I am setting up 2 Windows8.1 Enterprise workstations on a domain network, one is already joined to the domain, one is not yet joined (stand-alone). I need to browse the workstations' C: drive from another domain-joined workstation: \\ComputerName\ShareName
Both workstations have C:\ shared, with (local) Administrators having full control permission on the share. Both workstations are fresh install, I haven't touched filesystem permissions.
The domain joined workstation I can browse the C: drive (Windows Explorer) just as I would expect (using a Domain Admin account), but the stand-alone workstation won't let me browse it's C: drive files. When I try exploring \\StandAlone\CShare, I get prompted for credentials (as I would expect), I type in the username and password of the local administrator account, but I get the message: Network Error Windows cannot access \\StandAlone\CShare You do not have permission access \\StandAlone\CShare. Contact your network administrator to request access." (Yes, I contacted myself, and requested access, still not fixed).
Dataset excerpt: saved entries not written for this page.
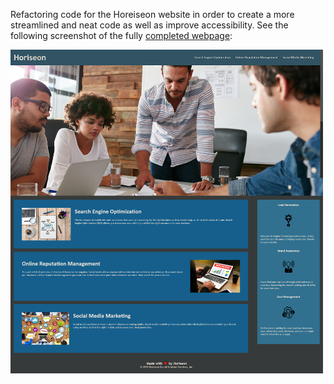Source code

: Refactoring code for the Horeiseon website in order to create a more streamlined and neat code as well as improve accessibility. 
See the following screenshot of the fully [completed webpage](https://beachybeach.github.io/refactor-fun/): 

<img src="./assets/images/screenshot.png" width="500" />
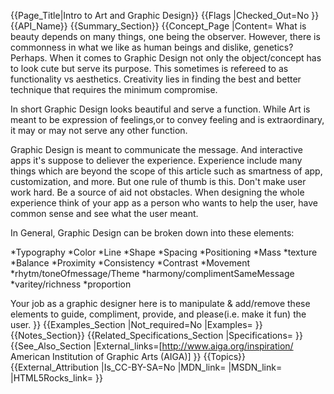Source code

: {{Page_Title|Intro to Art and Graphic Design}}
{{Flags
|Checked_Out=No
}}
{{API_Name}}
{{Summary_Section}}
{{Concept_Page
|Content=
What is beauty depends on many things, one being the observer. However, there is commonness in what we like as human beings and dislike, genetics? Perhaps. When it comes to Graphic Design not only the object/concept has to look cute but serve its purpose. This sometimes is refereed to as functionality vs aesthetics. Creativity lies in finding the best and better technique that requires the minimum compromise. 

In short Graphic Design looks beautiful and serve a function. While Art is meant to be expression of feelings,or to convey feeling and is extraordinary, it may or may not serve any other function.

Graphic Design is meant to communicate the message. And interactive apps it's suppose to deliever the experience. Experience include many things which are beyond the scope of this article such as smartness of app, customization, and more. But one rule of thumb is this. Don't make user work hard. Be a source of aid not obstacles. When designing the whole experience think of your app as a person who wants to help the user, have common sense and see what the user meant. 

In General, Graphic Design can be broken down into these elements:


*Typography
*Color
*Line
*Shape
*Spacing
*Positioning
*Mass
*texture
*Balance
*Proximity
*Consistency
*Contrast
*Movement
*rhytm/toneOfmessage/Theme
*harmony/complimentSameMessage
*varitey/richness
*proportion


Your job as a graphic designer here is to manipulate & add/remove these elements to guide, compliment, provide, and please(i.e. make it fun) the user.
}}
{{Examples_Section
|Not_required=No
|Examples=
}}
{{Notes_Section}}
{{Related_Specifications_Section
|Specifications=
}}
{{See_Also_Section
|External_links=[http://www.aiga.org/inspiration/ American Institution of Graphic Arts (AIGA)]
}}
{{Topics}}
{{External_Attribution
|Is_CC-BY-SA=No
|MDN_link=
|MSDN_link=
|HTML5Rocks_link=
}}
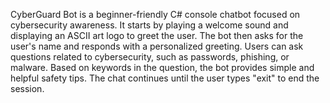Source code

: CyberGuard Bot is a beginner-friendly C# console chatbot focused on cybersecurity awareness. 
It starts by playing a welcome sound and displaying an ASCII art logo to greet the user. 
The bot then asks for the user's name and responds with a personalized greeting. 
Users can ask questions related to cybersecurity, such as passwords, phishing, or malware. 
Based on keywords in the question, the bot provides simple and helpful safety tips. 
The chat continues until the user types "exit" to end the session.
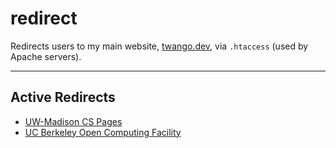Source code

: # redirect

Redirects users to my main website, [twango.dev](https://twango.dev), via `.htaccess` (used by Apache servers).

---

## Active Redirects

- [UW-Madison CS Pages](https://pages.cs.wisc.edu/~jamesd)
- [UC Berkeley Open Computing Facility](https://www.ocf.berkeley.edu/~jamesding)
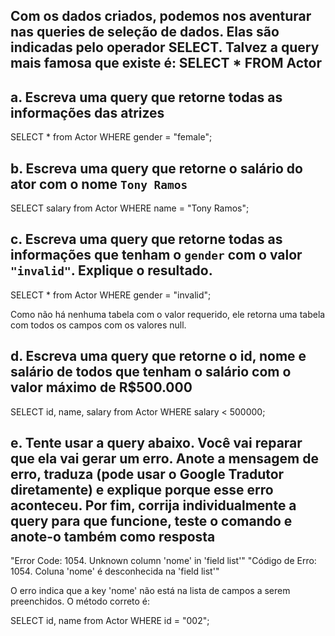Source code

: ## Com os dados criados, podemos nos aventurar nas queries de seleção de dados. Elas são indicadas pelo operador SELECT. Talvez a query mais famosa que existe é: SELECT * FROM Actor

## a. Escreva uma query que retorne todas as informações das atrizes

SELECT * from Actor WHERE gender = "female";

## b. Escreva uma query que retorne o salário do ator com o nome `Tony Ramos`

SELECT salary from Actor WHERE name = "Tony Ramos";

## c. Escreva uma query que retorne todas as informações que tenham o `gender` com o valor `"invalid"`. Explique o resultado.

SELECT * from Actor WHERE gender = "invalid";

Como não há nenhuma tabela com o valor requerido, ele retorna uma tabela com todos os campos com os valores null.

## d. Escreva uma query que retorne o id, nome e salário de todos que tenham o salário com o valor máximo de R$500.000

SELECT id, name, salary from Actor WHERE salary < 500000;

## e. Tente usar a query abaixo. Você vai reparar que ela vai gerar um erro. Anote a mensagem de erro, traduza (pode usar o Google Tradutor diretamente) e explique porque esse erro aconteceu. Por fim, corrija individualmente a query para que funcione, teste o comando e anote-o também como resposta


"Error Code: 1054. Unknown column 'nome' in 'field list'"
"Código de Erro: 1054. Coluna 'nome' é desconhecida na 'field list'"

O erro indica que a key 'nome' não está na lista de campos a serem preenchidos. O método correto é:

SELECT id, name from Actor WHERE id = "002";
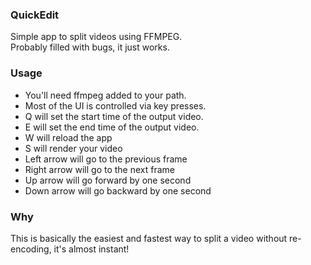 ### QuickEdit
Simple app to split videos using FFMPEG.  
Probably filled with bugs, it just works.

### Usage
* You'll need ffmpeg added to your path.
* Most of the UI is controlled via key presses.
* Q will set the start time of the output video.
* E will set the end time of the output video.
* W will reload the app
* S will render your video
* Left arrow will go to the previous frame
* Right arrow will go to the next frame
* Up arrow will go forward by one second
* Down arrow will go backward by one second

### Why
This is basically the easiest and fastest way to split a video without re-encoding, it's almost instant!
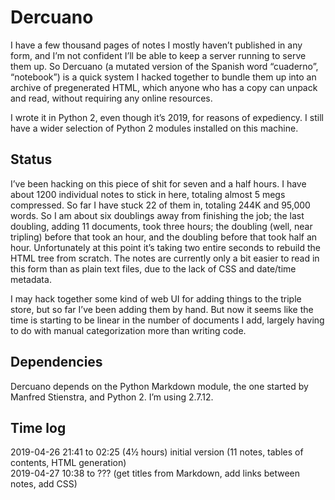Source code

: Dercuano
========

I have a few thousand pages of notes I mostly haven’t published in any
form, and I’m not confident I’ll be able to keep a server running to
serve them up.  So Dercuano (a mutated version of the Spanish word
“cuaderno”, “notebook”) is a quick system I hacked together to bundle
them up into an archive of pregenerated HTML, which anyone who has a
copy can unpack and read, without requiring any online resources.

I wrote it in Python 2, even though it’s 2019, for reasons of
expediency.  I still have a wider selection of Python 2 modules
installed on this machine.

Status
------

I’ve been hacking on this piece of shit for seven and a half hours.  I have about
1200 individual notes to stick in here, totaling almost 5 megs
compressed.  So far I have stuck 22 of them in, totaling 244K and
95,000 words.  So I
am about six doublings away from finishing the job;
the last doubling, adding 11 documents, took three hours;
the doubling (well, near tripling) before that
took an hour, and the doubling before that took half an hour.
Unfortunately at this point it’s taking two entire seconds to rebuild
the HTML tree from scratch.  The
notes are currently only a bit easier to read in this form than as plain
text files, due to the lack of CSS and date/time metadata.

I may hack together some kind of web UI for adding things to the
triple store, but so far I’ve been adding them by hand.  But now it
seems like the time is starting to be linear in the number of
documents I add, largely having to do with manual categorization more
than writing code.

Dependencies
------------

Dercuano depends on the Python Markdown module, the one started by
Manfred Stienstra, and Python 2.  I’m using 2.7.12.

Time log
--------

2019-04-26 21:41 to 02:25 (4½ hours) initial version (11 notes, tables of contents, HTML generation)  
2019-04-27 10:38 to ??? (get titles from Markdown, add links between notes, add CSS)
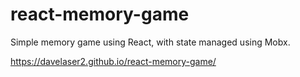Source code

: # react-memory-game

Simple memory game using React, with state managed using Mobx.

https://davelaser2.github.io/react-memory-game/
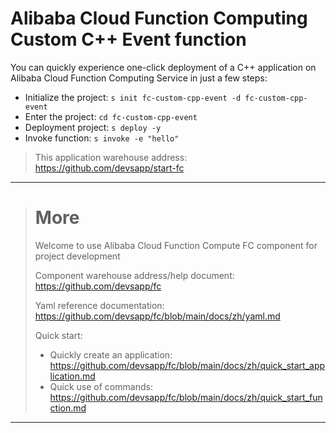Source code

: # Alibaba Cloud Function Computing Custom C++ Event function

You can quickly experience one-click deployment of a C++ application on Alibaba Cloud Function Computing Service in just a few steps:

- Initialize the project: `s init fc-custom-cpp-event -d fc-custom-cpp-event`
- Enter the project: `cd fc-custom-cpp-event`
- Deployment project: `s deploy -y`
- Invoke function: `s invoke -e "hello"`

> This application warehouse address: https://github.com/devsapp/start-fc

------------------------------------
> # More
> Welcome to use Alibaba Cloud Function Compute FC component for project development
> 
> Component warehouse address/help document: https://github.com/devsapp/fc
> 
> Yaml reference documentation: https://github.com/devsapp/fc/blob/main/docs/zh/yaml.md
> 
> Quick start:
>   - Quickly create an application: https://github.com/devsapp/fc/blob/main/docs/zh/quick_start_application.md
>   - Quick use of commands: https://github.com/devsapp/fc/blob/main/docs/zh/quick_start_function.md
------------------------------------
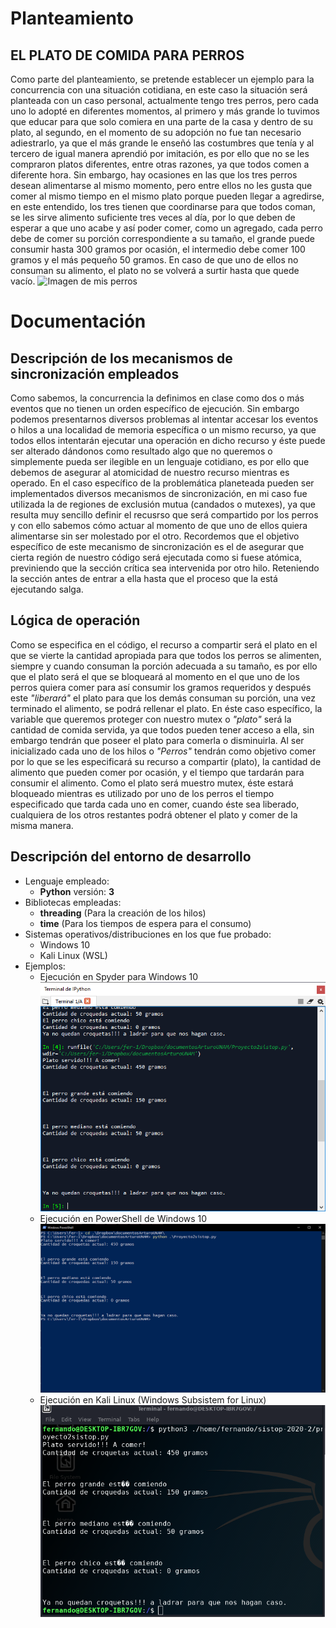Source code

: # Planteamiento
## EL PLATO DE COMIDA PARA PERROS
Como parte del planteamiento, se pretende establecer un ejemplo para la 
concurrencia con una situación cotidiana, en este caso la situación será planteada
con un caso personal, actualmente tengo tres perros, pero cada uno lo adopté en 
diferentes momentos, al primero y más grande lo tuvimos que educar para que solo
comiera en una parte de la casa y dentro de su plato, al segundo, en el momento de
su adopción no fue tan necesario adiestrarlo, ya que el más grande le enseñó las 
costumbres que tenía y al tercero de igual manera aprendió por imitación, es por
ello que no se les compraron platos diferentes, entre otras razones, ya que todos 
comen a diferente hora.
Sin embargo, hay ocasiones en las que los tres perros desean alimentarse al mismo 
momento, pero entre ellos no les gusta que comer al mismo tiempo en el mismo plato
porque pueden llegar a agredirse, en este entendido, los tres tienen que 
coordinarse para que todos coman, se les sirve alimento suficiente tres veces al 
día, por lo que deben de esperar a que uno acabe y así poder comer, como un 
agregado, cada perro debe de comer su porción correspondiente a su tamaño, 
el grande puede consumir hasta 300 gramos por ocasión, el intermedio debe comer 
100 gramos y el más pequeño 50 gramos. En caso de que uno de ellos no consuman su 
alimento, el plato no se volverá a surtir hasta que quede vacío.
![Imagen de mis perros](./MisPerros.png)

# Documentación
## Descripción de los mecanismos de sincronización empleados
Como sabemos, la concurrencia la definimos en clase como dos o más eventos que no
tienen un orden específico de ejecución. Sin embargo podemos presentarnos diversos
problemas al intentar accesar los eventos o hilos a una localidad de memoria 
específica o un mismo recurso, ya que todos ellos intentarán ejecutar una operación
en dicho recurso y éste puede ser alterado dándonos como resultado algo que no 
queremos o simplemente pueda ser ilegible en un lenguaje cotidiano, es por ello que
debemos de asegurar al atomicidad de nuestro recurso mientras es operado.
En el caso específico de la problemática planeteada pueden ser implementados 
diversos mecanismos de sincronización, en mi caso fue utilizada la de regiones de
exclusión mutua (candados o mutexes), ya que resulta muy sencillo definir el 
recusrso que será compartido por los perros y con ello sabemos cómo actuar al 
momento de que uno de ellos quiera alimentarse sin ser molestado por el otro.
Recordemos que el objetivo específico de este mecanismo de sincronización es el de
asegurar que cierta región de nuestro código será ejecutada como si fuese atómica, 
previniendo que la sección crítica sea intervenida por otro hilo. Reteniendo la 
sección antes de entrar a ella hasta que el proceso que la está ejecutando salga.
## Lógica de operación
Como se especifica en el código, el recurso a compartir será el plato en el que se
vierte la cantidad apropiada para que todos los perros se alimenten, siempre y 
cuando consuman la porción adecuada a su tamaño, es por ello que el plato será el
que se bloqueará al momento en el que uno de los perros quiera comer para así 
consumir los gramos requeridos y después este *"liberará"* el plato para que los 
demás consuman su porción, una vez terminado el alimento, se podrá rellenar el 
plato.
En éste caso específico, la variable que queremos proteger con nuestro mutex o 
*"plato"* será la cantidad de comida servida, ya que todos pueden tener acceso a 
ella, sin embargo tendrán que poseer el plato para comerla o disminuirla.
Al ser inicializado cada uno de los hilos o *"Perros"* tendrán como objetivo comer
por lo que se les especificará su recurso a compartir (plato), la cantidad de 
alimento que pueden comer por ocasión, y el tiempo que tardarán para consumir el
alimento.
Como el plato será muestro mutex, éste estará bloqueado mientras es utilizado por 
uno de los perros el tiempo especificado que tarda cada uno en comer, cuando éste 
sea liberado, cualquiera de los otros restantes podrá obtener el plato y comer de 
la misma manera.
## Descripción del entorno de desarrollo
* Lenguaje empleado: 
	- **Python** versión: **3**
* Bibliotecas empleadas: 
	- **threading** (Para la creación de los hilos)
	- **time** (Para los 
tiempos de espera para el consumo)
* Sistemas operativos/distribuciones en los que fue probado: 
	- Windows 10 
	- Kali Linux (WSL)
* Ejemplos:
	- Ejecución en Spyder para Windows 10 
		![Ejecución en Spyder](./Spyder.png)
	- Ejecución en PowerShell de Windows 10
		![Ejecución en PowerShell de W10](./Powershell.png)
	- Ejecución en Kali Linux (Windows Subsistem for Linux)
		![Ejecución en Kali Linux (WSL)](./Kali.png)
I have been connecting to network shares since Win3.1 days (1993!). I even tried mapping a drive from the command line, which returns "The command completed successfully.". It lies.
I highly suspect NLA is being stupid, indeed the joined workstation has the "Domain" profile assigned to the NIC, while the stand-alone workstation has the "Public" profile assigned. (Apparently, I can no longer change the profile from Public to Private? Really?!) On the stand-alone workstation, I tried every combination possible under the "Network and Sharing Center > Change advanced sharing settings". I still get the same error.
Any suggestions?
-- EDIT ------------------------
Upon flailing for a solution, I tried adding the actual local-administrative account to the share permissions (not the disabled account "administrator", rather the administrative account created at first sign-in, and included automatically in the local "Administrators" group). Amazingly, I can now browse the files from another workstation!
That changes the question: what kind of incredibly stupid logic makes Win8.1 share permissions IGNORE members of the local Administrators group? Indeed, on the domain-joined workstation, the local Administrators group includes the member "DomainName\Domain Admins", which works correctly.
Why on a domain-joined workstation are the local group members correctly granted permission, but on the stand-alone workstation group members are ignored?